Tila went cold, not because of the information that Jirmain wasn't as committed to her well-being as he was to his own, that was already a given, but at the mention of Cepi. “That was you? Jirmain and you? On Cepi?” The appetite she'd had for the food in front of her disappeared. Doctor Nyha Bartali and her wards had nearly been killed on Cepi four months ago, when the whole moon had been attacked by unknown assailants. They'd barely escaped with their lives when the ruins had been destroyed by a mysterious ship.

“Am I on it now? The ship that blew up the Cepi ruins?” she asked. She'd seen the footage. The sleek, black ship, mysterious and powerful.

He hesitated, then gave a quick nod.

“But that whole Cepi thing wasn't just to grab Doctor Bartali and her wards, was it?” There were surely far easier ways to get hold of Halatian women.

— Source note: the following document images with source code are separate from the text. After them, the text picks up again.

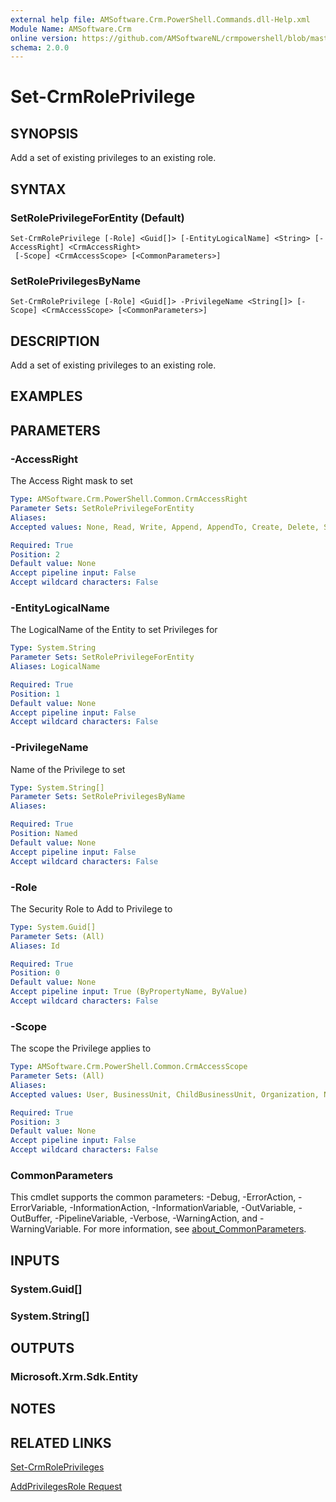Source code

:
 ```yaml
---
external help file: AMSoftware.Crm.PowerShell.Commands.dll-Help.xml
Module Name: AMSoftware.Crm
online version: https://github.com/AMSoftwareNL/crmpowershell/blob/master/docs/Set-CrmRolePrivileges.md
schema: 2.0.0
---
```


# Set-CrmRolePrivilege

## SYNOPSIS
Add a set of existing privileges to an existing role.

## SYNTAX

### SetRolePrivilegeForEntity (Default)
```
Set-CrmRolePrivilege [-Role] <Guid[]> [-EntityLogicalName] <String> [-AccessRight] <CrmAccessRight>
 [-Scope] <CrmAccessScope> [<CommonParameters>]
```

### SetRolePrivilegesByName
```
Set-CrmRolePrivilege [-Role] <Guid[]> -PrivilegeName <String[]> [-Scope] <CrmAccessScope> [<CommonParameters>]
```

## DESCRIPTION
Add a set of existing privileges to an existing role.

## EXAMPLES

## PARAMETERS

### -AccessRight
The Access Right mask to set

```yaml
Type: AMSoftware.Crm.PowerShell.Common.CrmAccessRight
Parameter Sets: SetRolePrivilegeForEntity
Aliases:
Accepted values: None, Read, Write, Append, AppendTo, Create, Delete, Share, Assign

Required: True
Position: 2
Default value: None
Accept pipeline input: False
Accept wildcard characters: False
```

### -EntityLogicalName
The LogicalName of the Entity to set Privileges for

```yaml
Type: System.String
Parameter Sets: SetRolePrivilegeForEntity
Aliases: LogicalName

Required: True
Position: 1
Default value: None
Accept pipeline input: False
Accept wildcard characters: False
```

### -PrivilegeName
Name of the Privilege to set

```yaml
Type: System.String[]
Parameter Sets: SetRolePrivilegesByName
Aliases:

Required: True
Position: Named
Default value: None
Accept pipeline input: False
Accept wildcard characters: False
```

### -Role
The Security Role to Add to Privilege to

```yaml
Type: System.Guid[]
Parameter Sets: (All)
Aliases: Id

Required: True
Position: 0
Default value: None
Accept pipeline input: True (ByPropertyName, ByValue)
Accept wildcard characters: False
```

### -Scope
The scope the Privilege applies to

```yaml
Type: AMSoftware.Crm.PowerShell.Common.CrmAccessScope
Parameter Sets: (All)
Aliases:
Accepted values: User, BusinessUnit, ChildBusinessUnit, Organization, None

Required: True
Position: 3
Default value: None
Accept pipeline input: False
Accept wildcard characters: False
```

### CommonParameters
This cmdlet supports the common parameters: -Debug, -ErrorAction, -ErrorVariable, -InformationAction, -InformationVariable, -OutVariable, -OutBuffer, -PipelineVariable, -Verbose, -WarningAction, and -WarningVariable. For more information, see [about_CommonParameters](http://go.microsoft.com/fwlink/?LinkID=113216).

## INPUTS

### System.Guid[]

### System.String[]

## OUTPUTS

### Microsoft.Xrm.Sdk.Entity

## NOTES

## RELATED LINKS

[Set-CrmRolePrivileges](Set-CrmRolePrivileges.md)

[AddPrivilegesRole Request](https://docs.microsoft.com/en-us/dotnet/api/microsoft.crm.sdk.messages.addprivilegesrolerequest)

Dun shook his head. “No. But their presence there was an added bonus. You Halatians are the perfect hostages. No one wants to take any risks with you. But he never intended to let Bartali and her girls go when he got what he wanted.”

“Only he didn't get what he wanted, did he?”

Dun's face changed, became harder. “No. And he had to choose. Kill the team on the ground or take the risk that when they were captured, they'd talk. If they'd given up his name and those of his backers, the resources he needed to do what he's doing right now on Parn would have been withdrawn, so he chose to kill.”

“Some of those people were your friends?”

Dun flicked her a neutral look. “Some of them. There used to be a certain tradition of loyalty. If you were on a job and it went wrong, every effort would be made to get you back. Jirmain chose the easiest way for himself, in order to stir up trouble on Parn. Since the Breakaways became more established, but especially in the last few years, the patrols, the hard stance against the smugglers, has eased. But he had to have his revenge. Again, for himself alone, and to hell with what's good for the group as a whole.”

The bitterness was thick in his voice.

She had to be able to use this. To use the venom.

When she looked up, Dun was watching her, a knowing look in his eyes. “Yes, I don't like what's going on. But don't count on me. You've got a life for yourself in the Verdant String, with your universal citizen's dividend. On this ship, and back on the Breakaways, it's only the vicious who survive. Where I come from, you have to be able to fight your way through anyone who stands in your path, even if they are your friend. And you . . . well, you're not my friend.”